▶ **RECORDS FOR THE TASK**
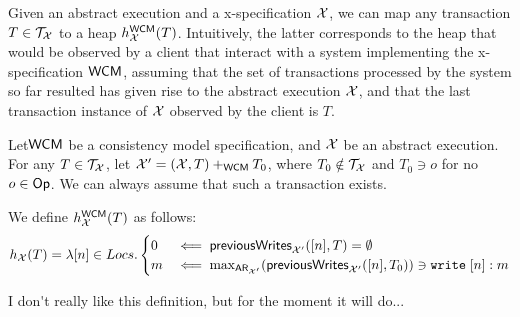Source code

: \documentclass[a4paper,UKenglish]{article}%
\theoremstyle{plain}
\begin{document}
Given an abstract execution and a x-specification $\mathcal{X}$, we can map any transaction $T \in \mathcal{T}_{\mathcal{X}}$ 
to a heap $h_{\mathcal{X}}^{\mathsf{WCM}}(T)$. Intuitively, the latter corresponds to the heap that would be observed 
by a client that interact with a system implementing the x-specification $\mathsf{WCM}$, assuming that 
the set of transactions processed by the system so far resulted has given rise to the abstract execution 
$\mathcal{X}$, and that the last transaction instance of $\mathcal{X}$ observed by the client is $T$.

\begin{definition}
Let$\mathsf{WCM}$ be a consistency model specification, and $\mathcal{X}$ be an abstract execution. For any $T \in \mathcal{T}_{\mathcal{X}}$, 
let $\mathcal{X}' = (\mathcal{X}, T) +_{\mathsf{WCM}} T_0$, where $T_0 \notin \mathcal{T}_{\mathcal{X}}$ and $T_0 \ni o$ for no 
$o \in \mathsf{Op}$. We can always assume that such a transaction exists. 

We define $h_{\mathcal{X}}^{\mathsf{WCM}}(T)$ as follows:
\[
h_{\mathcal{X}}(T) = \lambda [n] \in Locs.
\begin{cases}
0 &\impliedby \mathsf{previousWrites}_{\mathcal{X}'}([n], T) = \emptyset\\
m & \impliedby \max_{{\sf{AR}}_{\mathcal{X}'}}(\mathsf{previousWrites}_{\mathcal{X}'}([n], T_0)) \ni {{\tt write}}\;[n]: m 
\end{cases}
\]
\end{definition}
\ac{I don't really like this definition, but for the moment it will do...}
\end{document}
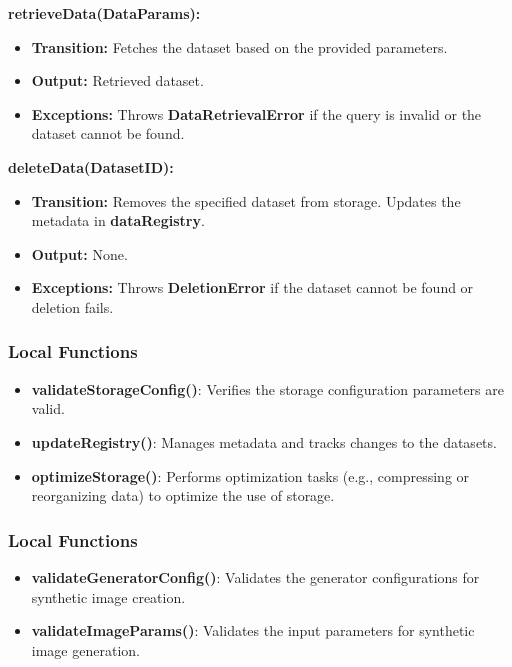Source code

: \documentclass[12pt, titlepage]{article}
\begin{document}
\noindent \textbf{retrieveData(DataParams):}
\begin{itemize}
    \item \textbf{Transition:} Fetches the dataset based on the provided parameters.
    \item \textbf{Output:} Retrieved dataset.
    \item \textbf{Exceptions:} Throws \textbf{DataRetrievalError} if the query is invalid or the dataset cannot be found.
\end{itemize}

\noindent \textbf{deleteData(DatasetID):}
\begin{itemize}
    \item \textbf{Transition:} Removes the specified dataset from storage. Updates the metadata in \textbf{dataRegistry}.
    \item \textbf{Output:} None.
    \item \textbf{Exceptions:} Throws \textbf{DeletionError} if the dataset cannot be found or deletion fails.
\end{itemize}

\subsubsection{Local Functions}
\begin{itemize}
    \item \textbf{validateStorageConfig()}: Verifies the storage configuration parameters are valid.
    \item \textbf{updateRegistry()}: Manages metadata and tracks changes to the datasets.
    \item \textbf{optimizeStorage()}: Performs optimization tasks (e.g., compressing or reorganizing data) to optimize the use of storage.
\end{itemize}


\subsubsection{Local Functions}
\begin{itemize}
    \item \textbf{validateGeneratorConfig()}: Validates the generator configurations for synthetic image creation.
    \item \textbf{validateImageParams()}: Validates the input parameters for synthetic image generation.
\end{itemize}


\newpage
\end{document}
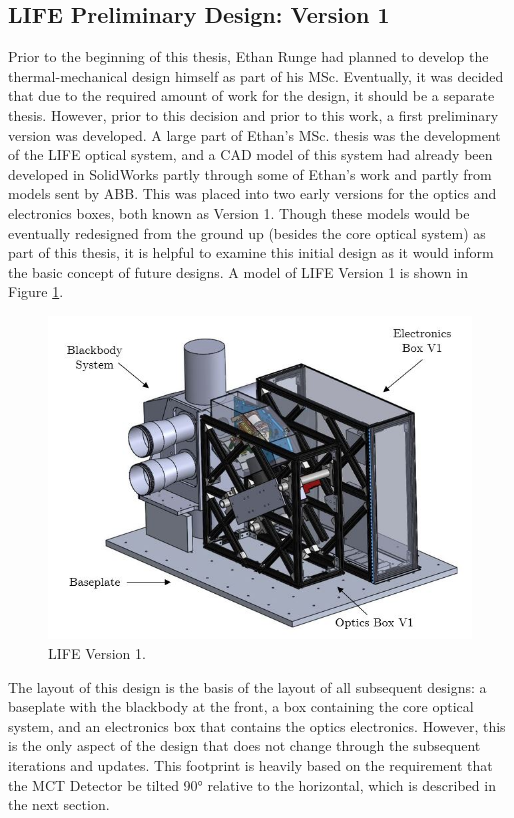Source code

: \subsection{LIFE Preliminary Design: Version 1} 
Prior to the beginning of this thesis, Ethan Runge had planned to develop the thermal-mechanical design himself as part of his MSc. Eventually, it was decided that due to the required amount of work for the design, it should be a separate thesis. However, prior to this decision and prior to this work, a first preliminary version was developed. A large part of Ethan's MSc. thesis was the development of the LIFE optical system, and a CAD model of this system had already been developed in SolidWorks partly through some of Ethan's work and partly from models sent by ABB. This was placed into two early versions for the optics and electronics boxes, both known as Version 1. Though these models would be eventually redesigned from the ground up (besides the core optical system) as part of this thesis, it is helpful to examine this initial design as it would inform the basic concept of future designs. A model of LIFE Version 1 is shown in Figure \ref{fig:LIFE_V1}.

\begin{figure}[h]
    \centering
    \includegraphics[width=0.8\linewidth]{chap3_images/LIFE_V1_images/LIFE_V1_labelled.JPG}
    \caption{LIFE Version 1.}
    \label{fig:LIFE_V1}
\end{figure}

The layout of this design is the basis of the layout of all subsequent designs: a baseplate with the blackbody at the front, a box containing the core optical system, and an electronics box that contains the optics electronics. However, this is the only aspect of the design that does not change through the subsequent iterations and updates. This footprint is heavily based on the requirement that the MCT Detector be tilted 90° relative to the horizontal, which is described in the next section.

▶ **REQUIRED WORK**
Using the entries above, tally how many lines have the word "parameters" in them; write the number and nothing more.

▶ **RESULT BELOW**
3